CAR, a Homing Peptide, Prolongs Pulmonary Preferential Vasodilation by Increasing Pulmonary Retention and Reducing Systemic Absorption of Liposomal Fasudil

Ali Keshavarz  1 Ahmed Alobaida  1 Ivan F McMurtry  2 Eva Nozik-Grayck  3 Kurt R Stenmark  3 Fakhrul Ahsan  1
Affiliations

CAR, a Homing Peptide, Prolongs Pulmonary Preferential Vasodilation by Increasing Pulmonary Retention and Reducing Systemic Absorption of Liposomal Fasudil

Ali Keshavarz et al. Mol Pharm. .

Abstract

Here, we sought to elucidate the role of CAR (a cyclic peptide) in the accumulation and distribution of fasudil, a drug for pulmonary arterial hypertension (PAH), in rat lungs and in producing pulmonary specific vasodilation in PAH rats. As such, we prepared liposomes of fasudil and CAR-conjugated liposomal fasudil and assessed the liposomes for CAR conjugation, physical properties, entrapment efficiencies, in vitro release profiles, and stabilities upon incubation in cell culture media, storage, and aerosolization. We also studied the cellular uptake of fasudil in different formulations, quantified heparan sulfate (HS) in pulmonary arterial smooth muscle cells (PASMCs), and investigated the distribution of the liposomes in the lungs of PAH rats. We assessed the drug accumulation in a close and recirculating isolated perfused rat lung model and studied the pharmacokinetics and pharmacological efficacy of the drug and formulations in Sugen/hypoxia-induced PAH rats. The entrapment efficiency of the liposomal fasudil was 95.5 ± 4.5%, and the cumulative release was 93.95 ± 6.22%. The uptake of CAR liposomes by pulmonary arterial cells and their distribution and accumulation in the lungs were much greater than those of no-CAR-liposomes. CAR-induced increase in the cellular uptake was associated with an increase in HS expression by rat PAH-PASMCs.
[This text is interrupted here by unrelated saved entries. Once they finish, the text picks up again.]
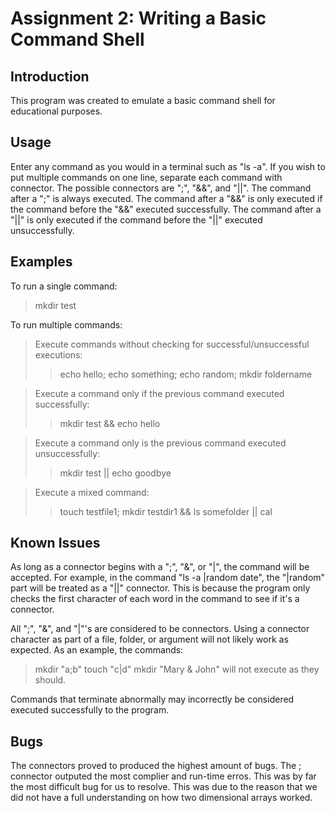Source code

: Assignment 2: Writing a Basic Command Shell
===========================================

Introduction
------------

This program was created to emulate a basic command shell for educational purposes.

Usage
-----

Enter any command as you would in a terminal such as "ls -a". If you wish to put multiple commands on one line, separate each command with connector. The possible connectors are ";", "&&", and "||". The command after a ";" is always executed. The command after a "&&" is only executed if the command before the "&&" executed successfully. The command after a "||" is only executed if the command before the "||" executed unsuccessfully.

Examples
--------

To run a single command:
> mkdir test

To run multiple commands:
> Execute commands without checking for successful/unsuccessful executions:
>> echo hello; echo something; echo random; mkdir foldername

> Execute a command only if the previous command executed successfully:
>> mkdir test && echo hello

> Execute a command only is the previous command executed unsuccessfully:
>> mkdir test || echo goodbye

> Execute a mixed command:
>> touch testfile1; mkdir testdir1 && ls somefolder || cal

Known Issues
------------

As long as a connector begins with a ";", "&", or "|", the command will be accepted. For example, in the command "ls -a |random date", the "|random" part will be treated as a "||" connector. This is because the program only checks the first character of each word in the command to see if it's a connector.

All ";", "&", and "|"'s are considered to be connectors. Using a connector character as part of a file, folder, or argument will not likely work as expected. As an example, the commands:
> mkdir "a;b"
> touch "c|d"
> mkdir "Mary & John"
will not execute as they should.

Commands that terminate abnormally may incorrectly be considered executed successfully to the program.

Bugs
----

The connectors proved to produced the highest amount of bugs.  The ; connector outputed the most complier and run-time erros.  This was by far the most difficult bug for us to resolve.  This was due to the reason that we did not have a full understanding on how two dimensional arrays worked.  
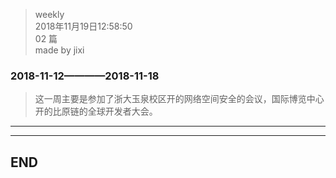 > weekly  
> 2018年11月19日12:58:50         
> 02 篇  
>made by jixi

### 2018-11-12————2018-11-18

>这一周主要是参加了浙大玉泉校区开的网络空间安全的会议，国际博览中心开的比原链的全球开发者大会。

----------





----------
## END

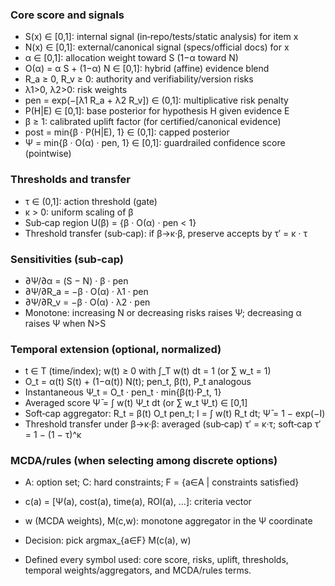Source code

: 
### Core score and signals
- S(x) ∈ [0,1]: internal signal (in‑repo/tests/static analysis) for item x
- N(x) ∈ [0,1]: external/canonical signal (specs/official docs) for x
- α ∈ [0,1]: allocation weight toward S (1−α toward N)
- O(α) = α S + (1−α) N ∈ [0,1]: hybrid (affine) evidence blend
- R_a ≥ 0, R_v ≥ 0: authority and verifiability/version risks
- λ1>0, λ2>0: risk weights
- pen = exp(−[λ1 R_a + λ2 R_v]) ∈ (0,1]: multiplicative risk penalty
- P(H|E) ∈ [0,1]: base posterior for hypothesis H given evidence E
- β ≥ 1: calibrated uplift factor (for certified/canonical evidence)
- post = min{β · P(H|E), 1} ∈ (0,1]: capped posterior
- Ψ = min{β · O(α) · pen, 1} ∈ [0,1]: guardrailed confidence score (pointwise)

### Thresholds and transfer
- τ ∈ (0,1]: action threshold (gate)
- κ > 0: uniform scaling of β
- Sub‑cap region U(β) = {β · O(α) · pen < 1}
- Threshold transfer (sub‑cap): if β→κ·β, preserve accepts by τ′ = κ · τ

### Sensitivities (sub‑cap)
- ∂Ψ/∂α = (S − N) · β · pen
- ∂Ψ/∂R_a = −β · O(α) · λ1 · pen
- ∂Ψ/∂R_v = −β · O(α) · λ2 · pen
- Monotone: increasing N or decreasing risks raises Ψ; decreasing α raises Ψ when N>S

### Temporal extension (optional, normalized)
- t ∈ T (time/index); w(t) ≥ 0 with ∫_T w(t) dt = 1 (or ∑ w_t = 1)
- O_t = α(t) S(t) + (1−α(t)) N(t); pen_t, β(t), P_t analogous
- Instantaneous Ψ_t = O_t · pen_t · min{β(t)·P_t, 1}
- Averaged score Ψ̄ = ∫ w(t) Ψ_t dt (or ∑ w_t Ψ_t) ∈ [0,1]
- Soft‑cap aggregator: R_t = β(t) O_t pen_t; I = ∫ w(t) R_t dt; Ψ̄ = 1 − exp(−I)
- Threshold transfer under β→κ·β: averaged (sub‑cap) τ′ = κ·τ; soft‑cap τ′ = 1 − (1 − τ)^κ

### MCDA/rules (when selecting among discrete options)
- A: option set; C: hard constraints; F = {a∈A | constraints satisfied}
- c(a) = [Ψ(a), cost(a), time(a), ROI(a), …]: criteria vector
- w (MCDA weights), M(c,w): monotone aggregator in the Ψ coordinate
- Decision: pick argmax_{a∈F} M(c(a), w)

- Defined every symbol used: core score, risks, uplift, thresholds, temporal weights/aggregators, and MCDA/rules terms.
CAR, when conjugated with liposomal fasudil and given via an intratracheal instillation, extended the elimination half-life of the drug by four-fold compared with fasudil-in-no-CAR-liposomes given via the same route. CAR-conjugated liposomal fasudil, as opposed to fasudil-in-no-CAR-liposomes and CAR pretreatment followed by fasudil-in-no-CAR-liposomes, reduced the mean pulmonary arterial pressure by 40-50% for 6 h, without affecting the mean systemic arterial pressure. On the whole, this study suggests that CAR aids in concentrating the drug in the lungs, increasing the cellular uptake, extending the half-life of fasudil, and eliciting a pulmonary-specific vasodilation when the peptide remains conjugated on the liposomal surface, but not when CAR is given as a pretreatment or alone as an admixture with the drug.

Keywords: fasudil; isolated perfused rat lung; liposomes; peptide as a targeting moiety; pulmonary hypertension.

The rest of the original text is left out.